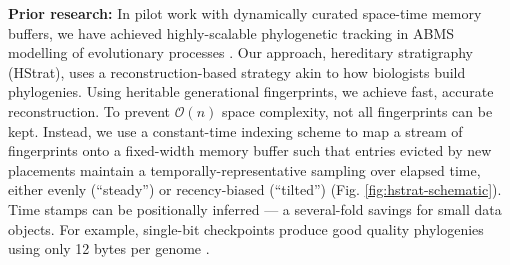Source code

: 
\vspace{.5em}
\noindent\textbf{Prior research:}
In pilot work with dynamically curated space-time memory buffers, we have achieved highly-scalable phylogenetic tracking in ABMS modelling of evolutionary processes \citep{morenoHstratPythonPackage2022, morenoHereditaryStratigraphyGenome2022}.
Our approach, hereditary stratigraphy (HStrat), uses a reconstruction-based strategy akin to how biologists build phylogenies.
Using heritable generational fingerprints, we achieve fast, accurate reconstruction.
To prevent $\mathcal{O}(n)$ space complexity, not all fingerprints can be kept.
Instead, we use a constant-time indexing scheme to map a stream of fingerprints onto a fixed-width memory buffer such that entries evicted by new placements maintain a temporally-representative sampling over elapsed time, either evenly (``steady'') or recency-biased (``tilted'') (Fig. \ref{fig:hstrat-schematic}).
Time stamps can be positionally inferred  --- a several-fold savings for small data objects. For example, single-bit checkpoints produce good quality phylogenies using only 12 bytes per genome \citep{moreno2023toward}.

YOUR TASK:
A word-for-word copy of the material is required; pictures stay out of it.

RESULT:
Source code

: 
\vspace{.5em}
\noindent\textbf{Prior research:}
In pilot work with dynamically curated space-time memory buffers, we have achieved highly-scalable phylogenetic tracking in ABMS modelling of evolutionary processes \citep{morenoHstratPythonPackage2022, morenoHereditaryStratigraphyGenome2022}.
Our approach, hereditary stratigraphy (HStrat), uses a reconstruction-based strategy akin to how biologists build phylogenies.
Using heritable generational fingerprints, we achieve fast, accurate reconstruction.
To prevent $\mathcal{O}(n)$ space complexity, not all fingerprints can be kept.
Instead, we use a constant-time indexing scheme to map a stream of fingerprints onto a fixed-width memory buffer such that entries evicted by new placements maintain a temporally-representative sampling over elapsed time, either evenly (``steady'') or recency-biased (``tilted'') (Fig. \ref{fig:hstrat-schematic}).
Time stamps can be positionally inferred  --- a several-fold savings for small data objects. For example, single-bit checkpoints produce good quality phylogenies using only 12 bytes per genome \citep{moreno2023toward}.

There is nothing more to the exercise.